▸ Instructions to follow
Only the pictures are to be left out; return the rest of the data exactly as it stands.

[Records drawn from a dataset]
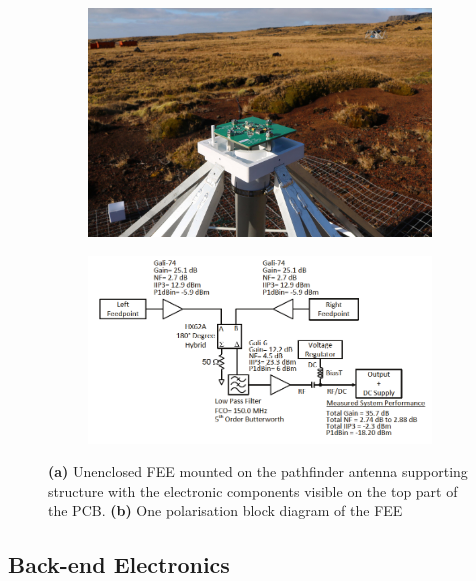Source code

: \begin{figure}
	\centering
	\begin{subfigure}[t]{0.52\textwidth}
		\centering
		\includegraphics[width=\linewidth]{Figures/balun} 
		\caption{} \label{Fig:balun}
	\end{subfigure}
	\hfill
	\begin{subfigure}[t]{0.47\textwidth}
		\centering
		\includegraphics[width=\linewidth]{Figures/Balun_Block.png}
		\caption{} \label{Fig:Balun Schematic}
	\end{subfigure}
	\caption{{\bf (a)} Unenclosed FEE mounted on the pathfinder antenna supporting structure with the electronic components visible on the top part of the PCB. {\bf (b)} One polarisation block diagram of the FEE~\citep{2012PASP..124.1090H}} \label{Fig:fee}
\end{figure}

\subsection{Back-end Electronics}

▸ Exercise response
Source code

: \begin{figure}
	\centering
	\begin{subfigure}[t]{0.52\textwidth}
		\centering
		\includegraphics[width=\linewidth]{Figures/balun} 
		\caption{} \label{Fig:balun}
	\end{subfigure}
	\hfill
	\begin{subfigure}[t]{0.47\textwidth}
		\centering
		\includegraphics[width=\linewidth]{Figures/Balun_Block.png}
		\caption{} \label{Fig:Balun Schematic}
	\end{subfigure}
	\caption{{\bf (a)} Unenclosed FEE mounted on the pathfinder antenna supporting structure with the electronic components visible on the top part of the PCB. {\bf (b)} One polarisation block diagram of the FEE~\citep{2012PASP..124.1090H}} \label{Fig:fee}
\end{figure}

\subsection{Back-end Electronics}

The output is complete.